ABD Genelkurmay Başkanı Mark Milley geçen hafta çarşamba günü Helsinki’de Rus mevkidaşı Valery Gerasimov ile bir araya geldi (Sputnik)
ABD Genelkurmay Başkanı Mark Milley geçen hafta çarşamba günü Helsinki’de Rus mevkidaşı Valery Gerasimov ile bir araya geldi (Sputnik)

Son iki hafta içinde Rusya ve ABD arasında Suriye konulu iki önemli görüşme gerçekleşti. Birinci görüşme ABD Başkanı Joe Biden ile Rusya Devlet Başkanı Vladimir Putin’in temsilcileri arasında 15 Eylül’de, ikincisi ise geçen hafta çarşamba günü Finlandiya’nın başkenti Helsinki’de Rusya Genelkurmay Başkanı Valery Gerasimov ve ABD’li mevkidaşı Mark Milley arasında düzenlendi.

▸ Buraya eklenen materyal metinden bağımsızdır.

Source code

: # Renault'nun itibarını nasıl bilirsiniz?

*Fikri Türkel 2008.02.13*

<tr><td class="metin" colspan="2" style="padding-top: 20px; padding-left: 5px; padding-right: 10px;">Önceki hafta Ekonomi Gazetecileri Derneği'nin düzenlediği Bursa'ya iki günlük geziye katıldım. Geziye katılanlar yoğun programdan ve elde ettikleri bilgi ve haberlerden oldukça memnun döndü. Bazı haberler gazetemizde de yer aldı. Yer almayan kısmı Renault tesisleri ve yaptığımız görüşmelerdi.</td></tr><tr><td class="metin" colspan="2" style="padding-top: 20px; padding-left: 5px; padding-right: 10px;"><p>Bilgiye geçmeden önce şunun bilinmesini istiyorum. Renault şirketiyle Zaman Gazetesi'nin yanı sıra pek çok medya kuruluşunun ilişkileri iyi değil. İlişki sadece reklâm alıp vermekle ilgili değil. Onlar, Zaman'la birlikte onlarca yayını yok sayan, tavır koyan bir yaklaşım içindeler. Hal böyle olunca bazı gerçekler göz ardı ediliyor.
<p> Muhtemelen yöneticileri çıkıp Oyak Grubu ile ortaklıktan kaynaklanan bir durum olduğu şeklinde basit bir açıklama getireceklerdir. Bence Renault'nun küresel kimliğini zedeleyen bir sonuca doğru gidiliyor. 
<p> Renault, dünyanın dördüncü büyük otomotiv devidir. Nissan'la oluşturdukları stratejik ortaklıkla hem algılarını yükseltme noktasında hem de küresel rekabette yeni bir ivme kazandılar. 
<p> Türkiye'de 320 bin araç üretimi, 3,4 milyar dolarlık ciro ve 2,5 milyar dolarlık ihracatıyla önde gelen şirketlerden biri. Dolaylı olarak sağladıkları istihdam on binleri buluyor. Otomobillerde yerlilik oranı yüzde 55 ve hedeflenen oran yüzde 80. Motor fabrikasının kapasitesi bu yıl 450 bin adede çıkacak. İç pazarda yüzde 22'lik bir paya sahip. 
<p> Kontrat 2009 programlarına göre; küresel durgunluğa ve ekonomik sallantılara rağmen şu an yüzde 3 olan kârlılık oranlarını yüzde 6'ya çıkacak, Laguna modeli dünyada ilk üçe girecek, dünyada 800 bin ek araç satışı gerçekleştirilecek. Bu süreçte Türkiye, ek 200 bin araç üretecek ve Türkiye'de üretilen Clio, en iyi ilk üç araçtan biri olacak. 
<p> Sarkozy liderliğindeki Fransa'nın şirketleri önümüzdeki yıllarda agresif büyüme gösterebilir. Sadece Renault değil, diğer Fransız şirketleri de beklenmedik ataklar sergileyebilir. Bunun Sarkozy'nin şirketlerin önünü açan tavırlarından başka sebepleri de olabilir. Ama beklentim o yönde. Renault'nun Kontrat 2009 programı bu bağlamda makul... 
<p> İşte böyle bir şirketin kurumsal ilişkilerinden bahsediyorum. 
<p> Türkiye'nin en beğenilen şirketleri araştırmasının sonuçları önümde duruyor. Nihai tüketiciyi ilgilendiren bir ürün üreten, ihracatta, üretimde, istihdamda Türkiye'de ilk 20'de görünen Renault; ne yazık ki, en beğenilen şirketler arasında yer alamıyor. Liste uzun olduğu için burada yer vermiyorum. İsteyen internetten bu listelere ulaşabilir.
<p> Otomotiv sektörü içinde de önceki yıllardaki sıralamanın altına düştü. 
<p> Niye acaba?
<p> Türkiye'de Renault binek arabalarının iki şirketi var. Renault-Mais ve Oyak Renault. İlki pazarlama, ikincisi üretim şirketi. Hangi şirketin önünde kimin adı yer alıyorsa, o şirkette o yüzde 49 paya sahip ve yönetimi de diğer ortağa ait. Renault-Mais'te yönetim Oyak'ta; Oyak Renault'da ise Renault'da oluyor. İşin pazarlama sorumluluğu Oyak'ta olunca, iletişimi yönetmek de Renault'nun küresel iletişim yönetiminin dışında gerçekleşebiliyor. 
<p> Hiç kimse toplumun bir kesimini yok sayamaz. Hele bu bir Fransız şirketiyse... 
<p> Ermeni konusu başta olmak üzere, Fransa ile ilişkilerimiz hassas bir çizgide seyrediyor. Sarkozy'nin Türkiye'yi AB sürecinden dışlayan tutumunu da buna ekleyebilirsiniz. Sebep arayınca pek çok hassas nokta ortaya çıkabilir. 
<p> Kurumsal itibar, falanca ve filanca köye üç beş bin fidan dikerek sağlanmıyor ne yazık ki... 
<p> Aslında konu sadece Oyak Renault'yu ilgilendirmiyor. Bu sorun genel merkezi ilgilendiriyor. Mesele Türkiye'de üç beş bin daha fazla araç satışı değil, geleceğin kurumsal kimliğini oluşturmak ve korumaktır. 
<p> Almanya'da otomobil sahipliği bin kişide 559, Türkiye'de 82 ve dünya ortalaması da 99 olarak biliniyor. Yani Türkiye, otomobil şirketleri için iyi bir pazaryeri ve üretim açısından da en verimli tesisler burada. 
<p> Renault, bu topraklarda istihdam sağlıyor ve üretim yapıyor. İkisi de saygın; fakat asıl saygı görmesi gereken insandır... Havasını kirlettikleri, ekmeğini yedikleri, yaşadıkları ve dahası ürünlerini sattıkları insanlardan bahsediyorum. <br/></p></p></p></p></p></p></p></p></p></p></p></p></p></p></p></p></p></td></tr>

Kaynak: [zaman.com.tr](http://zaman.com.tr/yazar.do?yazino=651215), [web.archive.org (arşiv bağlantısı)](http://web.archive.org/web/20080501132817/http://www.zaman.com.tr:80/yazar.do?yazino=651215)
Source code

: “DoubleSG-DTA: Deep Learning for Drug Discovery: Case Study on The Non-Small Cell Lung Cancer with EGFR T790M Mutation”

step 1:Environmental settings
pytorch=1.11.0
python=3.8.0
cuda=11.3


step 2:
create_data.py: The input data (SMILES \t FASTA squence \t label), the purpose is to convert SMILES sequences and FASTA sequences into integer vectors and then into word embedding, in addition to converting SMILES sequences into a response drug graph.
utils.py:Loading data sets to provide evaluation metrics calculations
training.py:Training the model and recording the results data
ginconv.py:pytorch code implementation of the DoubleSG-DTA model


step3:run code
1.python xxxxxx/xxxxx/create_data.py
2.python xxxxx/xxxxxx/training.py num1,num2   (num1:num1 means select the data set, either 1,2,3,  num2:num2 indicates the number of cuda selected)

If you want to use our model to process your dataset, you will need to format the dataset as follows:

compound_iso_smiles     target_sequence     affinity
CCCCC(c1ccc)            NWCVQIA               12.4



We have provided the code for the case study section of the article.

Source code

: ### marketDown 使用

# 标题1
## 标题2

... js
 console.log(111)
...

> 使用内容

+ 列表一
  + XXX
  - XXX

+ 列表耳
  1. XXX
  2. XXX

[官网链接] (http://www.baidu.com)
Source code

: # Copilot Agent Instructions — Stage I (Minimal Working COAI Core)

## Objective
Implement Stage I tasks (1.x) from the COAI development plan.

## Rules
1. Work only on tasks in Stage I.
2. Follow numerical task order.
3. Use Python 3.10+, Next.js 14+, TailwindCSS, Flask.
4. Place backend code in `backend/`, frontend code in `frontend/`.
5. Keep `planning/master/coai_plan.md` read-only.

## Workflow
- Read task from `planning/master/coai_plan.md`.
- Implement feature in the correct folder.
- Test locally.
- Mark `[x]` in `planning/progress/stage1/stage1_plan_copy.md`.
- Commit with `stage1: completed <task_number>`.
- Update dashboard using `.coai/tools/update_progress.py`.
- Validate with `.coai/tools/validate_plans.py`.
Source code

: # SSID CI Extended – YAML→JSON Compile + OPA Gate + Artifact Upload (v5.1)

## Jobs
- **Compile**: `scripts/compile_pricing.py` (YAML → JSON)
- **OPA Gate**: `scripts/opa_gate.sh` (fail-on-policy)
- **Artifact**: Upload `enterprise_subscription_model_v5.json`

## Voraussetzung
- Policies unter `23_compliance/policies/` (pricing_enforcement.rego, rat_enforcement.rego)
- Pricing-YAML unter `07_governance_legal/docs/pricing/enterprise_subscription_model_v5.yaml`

Başkan Biden’ın Beyaz Saray’a girmesinden ve Haziran ortasında Putin ile yapacağı zirveye hazırlanmaya başlamasından sonra Amerikalılar her fırsatta Rus tarafına, Suriye konusunda aralarında herhangi bir diyaloğun yapılabilmesi ve iki taraf arasındaki “gizli Viyana kanalının” tekrar aktifleştirilmesi için öncelikle Suriye’ye “sınır ötesi yardım mekanizmasının” uzatılması şartını koştu ve bu meselenin ilişkilerin geliştirilmesi için “bir sınav” niteliğinde olduğunu aktardı. ABD Ulusal Güvenlik Konseyi Orta Doğu ve Kuzey Afrika Koordinatörü Brett McGurk, Rusya Dışişleri Bakan Yardımcısı Sergey Verşinin ve Putin'in Suriye Özel Temsilcisi Aleksandr Lavrentyev Temmuz başında Cenevre’de bir araya geldi. Taraflar, Moskova’nın Birleşmiş Milletler Güvenlik Konseyi’nde (BMGK) Suriye’ye sınır ötesi yardımların 12 ay süreyle uzatılmasını öngören karar tasarısını onaylaması (nitekim Moskova onay verdi) karşılığında ABD’nin Rusların şartını kabul etmesi konusunda uzlaşıya vardı. Ruslar söz konusu onaya karşılık Şam’a uygulanan Ceaser Yasası yaptırımlarının hafifletilmesini, yardımların sınır ötesi değil nüfuz bölgeleri arasındaki temas hatları üzerinden yapılmasını ve “erken toparlanma” programına fon sağlanması şartlarını öne sürdü.
15 Eylül’de Cenevre’de düzenlenen McGurk- Verşinin- Lavrentyev toplantısı, yardımların uzatılması kararından sonra taraflar arasında yapılan ilk toplantı olma özelliği taşıyor. Peki, toplantıda neler oldu?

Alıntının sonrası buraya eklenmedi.